P2P doesn't clog up the network

It seems that ISP who throttle P2P are not doing it because it clogs up their network; but for other, perhaps nefarious, reasons?

P2P does not harm networks
Bell’s Own Data Shatters P2P Red Herring

Everyone knew (well 'everyone' who knew people who deals with networks) that this anti-P2P position was nonsense, but this type of data is rarely seen in public, and it should be an eye opener to many. It's not a case that networks suffer under heavy load, the ISPs claim it so they are able to 'legitimately' throttle one type of traffic, which circumvents net neutrality. If P2P was really a problem then streaming media would be far worse and that is not throttled.

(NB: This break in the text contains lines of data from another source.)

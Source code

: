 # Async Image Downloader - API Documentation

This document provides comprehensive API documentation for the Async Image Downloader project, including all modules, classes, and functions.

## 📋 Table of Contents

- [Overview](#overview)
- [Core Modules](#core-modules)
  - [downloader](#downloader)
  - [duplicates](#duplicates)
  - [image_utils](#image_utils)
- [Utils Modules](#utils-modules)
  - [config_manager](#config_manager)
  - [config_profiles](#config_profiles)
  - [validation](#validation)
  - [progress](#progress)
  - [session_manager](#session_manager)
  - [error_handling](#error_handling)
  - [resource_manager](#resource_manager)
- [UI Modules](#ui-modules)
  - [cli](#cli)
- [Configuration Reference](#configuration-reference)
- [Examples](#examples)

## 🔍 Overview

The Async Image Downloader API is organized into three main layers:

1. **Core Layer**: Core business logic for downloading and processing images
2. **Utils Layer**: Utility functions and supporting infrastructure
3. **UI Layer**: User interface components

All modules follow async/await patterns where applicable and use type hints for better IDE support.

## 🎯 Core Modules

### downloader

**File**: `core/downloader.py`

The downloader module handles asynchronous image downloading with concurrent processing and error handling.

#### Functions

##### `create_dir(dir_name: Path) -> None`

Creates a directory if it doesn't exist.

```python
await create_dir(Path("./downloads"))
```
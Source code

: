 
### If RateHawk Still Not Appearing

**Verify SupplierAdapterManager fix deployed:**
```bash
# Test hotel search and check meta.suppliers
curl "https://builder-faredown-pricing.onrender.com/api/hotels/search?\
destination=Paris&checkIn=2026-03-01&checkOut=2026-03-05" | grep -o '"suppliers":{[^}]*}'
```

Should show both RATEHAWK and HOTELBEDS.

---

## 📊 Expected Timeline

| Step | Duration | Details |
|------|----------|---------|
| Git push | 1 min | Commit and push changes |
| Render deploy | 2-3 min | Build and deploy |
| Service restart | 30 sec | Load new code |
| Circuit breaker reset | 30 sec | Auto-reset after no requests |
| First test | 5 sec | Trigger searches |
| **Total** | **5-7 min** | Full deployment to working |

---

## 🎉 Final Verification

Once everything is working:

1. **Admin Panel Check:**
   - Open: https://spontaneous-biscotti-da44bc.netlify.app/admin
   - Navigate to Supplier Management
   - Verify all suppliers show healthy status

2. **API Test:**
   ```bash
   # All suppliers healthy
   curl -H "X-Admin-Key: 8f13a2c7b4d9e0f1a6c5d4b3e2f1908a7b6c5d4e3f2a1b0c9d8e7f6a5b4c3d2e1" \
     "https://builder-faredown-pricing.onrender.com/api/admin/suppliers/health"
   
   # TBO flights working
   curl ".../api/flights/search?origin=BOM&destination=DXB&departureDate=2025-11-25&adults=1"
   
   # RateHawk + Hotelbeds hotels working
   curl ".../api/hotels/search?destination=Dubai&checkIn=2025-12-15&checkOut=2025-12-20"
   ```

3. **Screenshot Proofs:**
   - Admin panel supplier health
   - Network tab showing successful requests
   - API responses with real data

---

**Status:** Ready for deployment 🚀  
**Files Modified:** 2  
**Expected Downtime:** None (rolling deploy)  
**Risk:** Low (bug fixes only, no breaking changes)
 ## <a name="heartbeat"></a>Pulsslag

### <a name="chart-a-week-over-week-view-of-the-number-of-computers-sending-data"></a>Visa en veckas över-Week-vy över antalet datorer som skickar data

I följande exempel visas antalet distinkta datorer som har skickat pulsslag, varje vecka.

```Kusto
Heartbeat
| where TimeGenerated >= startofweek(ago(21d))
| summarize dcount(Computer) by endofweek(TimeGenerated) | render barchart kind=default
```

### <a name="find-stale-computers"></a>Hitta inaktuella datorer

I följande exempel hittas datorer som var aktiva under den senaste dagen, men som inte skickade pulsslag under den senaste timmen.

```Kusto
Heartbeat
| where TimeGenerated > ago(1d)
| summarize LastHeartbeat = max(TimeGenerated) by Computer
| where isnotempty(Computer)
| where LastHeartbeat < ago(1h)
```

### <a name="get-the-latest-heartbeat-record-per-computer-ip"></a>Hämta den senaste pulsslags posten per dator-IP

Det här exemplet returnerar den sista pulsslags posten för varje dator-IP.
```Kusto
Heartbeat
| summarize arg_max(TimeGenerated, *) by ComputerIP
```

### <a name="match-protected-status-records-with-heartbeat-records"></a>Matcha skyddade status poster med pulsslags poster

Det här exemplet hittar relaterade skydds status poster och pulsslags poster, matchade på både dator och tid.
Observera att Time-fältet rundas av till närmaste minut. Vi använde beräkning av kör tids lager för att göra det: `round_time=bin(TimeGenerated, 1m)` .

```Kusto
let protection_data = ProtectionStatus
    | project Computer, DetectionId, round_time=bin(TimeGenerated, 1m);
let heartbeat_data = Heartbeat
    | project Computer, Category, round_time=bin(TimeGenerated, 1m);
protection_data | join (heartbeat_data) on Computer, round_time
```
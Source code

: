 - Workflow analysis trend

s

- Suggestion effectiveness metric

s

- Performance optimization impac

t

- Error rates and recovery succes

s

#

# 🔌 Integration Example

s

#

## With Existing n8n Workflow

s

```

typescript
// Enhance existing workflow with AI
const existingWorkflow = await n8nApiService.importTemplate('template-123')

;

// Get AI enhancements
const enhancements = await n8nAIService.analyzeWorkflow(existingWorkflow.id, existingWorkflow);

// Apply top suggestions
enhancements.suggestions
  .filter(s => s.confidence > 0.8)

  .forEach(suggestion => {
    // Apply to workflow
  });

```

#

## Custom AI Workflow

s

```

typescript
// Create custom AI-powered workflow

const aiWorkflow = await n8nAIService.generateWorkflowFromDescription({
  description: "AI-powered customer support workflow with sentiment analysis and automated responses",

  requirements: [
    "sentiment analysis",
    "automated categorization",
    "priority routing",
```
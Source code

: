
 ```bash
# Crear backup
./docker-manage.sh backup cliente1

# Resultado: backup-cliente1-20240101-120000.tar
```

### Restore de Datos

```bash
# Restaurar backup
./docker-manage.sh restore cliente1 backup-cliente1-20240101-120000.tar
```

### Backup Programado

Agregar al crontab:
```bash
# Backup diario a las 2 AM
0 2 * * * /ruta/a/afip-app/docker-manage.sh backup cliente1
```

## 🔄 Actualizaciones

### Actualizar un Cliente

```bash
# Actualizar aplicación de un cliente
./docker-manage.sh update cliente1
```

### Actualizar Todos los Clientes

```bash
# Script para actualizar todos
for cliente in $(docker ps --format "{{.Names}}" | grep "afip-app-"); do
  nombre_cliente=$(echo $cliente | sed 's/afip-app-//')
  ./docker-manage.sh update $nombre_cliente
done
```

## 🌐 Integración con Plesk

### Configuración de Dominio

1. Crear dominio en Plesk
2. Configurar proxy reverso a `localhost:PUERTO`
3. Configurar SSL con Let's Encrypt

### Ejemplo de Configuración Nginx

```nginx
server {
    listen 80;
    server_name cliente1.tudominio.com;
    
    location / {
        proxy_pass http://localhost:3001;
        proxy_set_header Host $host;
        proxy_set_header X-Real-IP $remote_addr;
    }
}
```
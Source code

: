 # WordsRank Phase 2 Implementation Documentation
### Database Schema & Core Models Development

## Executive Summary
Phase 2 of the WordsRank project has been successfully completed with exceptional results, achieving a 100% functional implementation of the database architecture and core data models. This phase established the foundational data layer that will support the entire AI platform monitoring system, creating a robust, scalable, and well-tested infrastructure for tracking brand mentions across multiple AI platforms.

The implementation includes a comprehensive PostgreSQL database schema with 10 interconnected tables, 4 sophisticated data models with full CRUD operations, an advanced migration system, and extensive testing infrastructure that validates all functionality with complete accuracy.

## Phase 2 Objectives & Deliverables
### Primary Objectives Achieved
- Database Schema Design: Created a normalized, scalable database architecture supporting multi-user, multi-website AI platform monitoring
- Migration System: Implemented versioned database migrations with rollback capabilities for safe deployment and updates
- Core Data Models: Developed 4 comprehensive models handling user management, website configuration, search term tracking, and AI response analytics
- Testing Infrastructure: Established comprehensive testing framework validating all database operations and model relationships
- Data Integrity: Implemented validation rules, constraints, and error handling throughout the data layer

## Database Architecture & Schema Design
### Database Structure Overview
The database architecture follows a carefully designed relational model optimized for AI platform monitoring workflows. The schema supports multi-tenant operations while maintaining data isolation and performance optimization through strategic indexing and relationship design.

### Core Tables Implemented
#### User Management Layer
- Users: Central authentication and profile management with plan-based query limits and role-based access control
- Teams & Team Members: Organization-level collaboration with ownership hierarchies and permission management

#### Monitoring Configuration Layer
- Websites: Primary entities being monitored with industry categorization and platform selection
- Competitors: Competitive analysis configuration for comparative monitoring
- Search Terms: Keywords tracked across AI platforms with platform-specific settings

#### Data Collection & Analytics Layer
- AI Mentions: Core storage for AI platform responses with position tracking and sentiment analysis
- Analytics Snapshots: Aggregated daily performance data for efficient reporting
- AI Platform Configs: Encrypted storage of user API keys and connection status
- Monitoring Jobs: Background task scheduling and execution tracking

Big business does not like P2P as they are uncreative and unable to see money in it for them. Whereas they love streaming media, which is resource heavy (as every watch is a new download in real time) yet big business loves it. The network would be far better managed and efficient with P2P supplying media than it would be if all media was supplied by streaming it.

With streaming media it's like the big media companies are trying to turn the web into a broadcast system (like tv and radio), whereas the web is far better suited to being what it is; a 'web', than an imitation of something it is not. Perhaps the big media companies can not see beyond there nose and are trying to turn the web into something they recognise.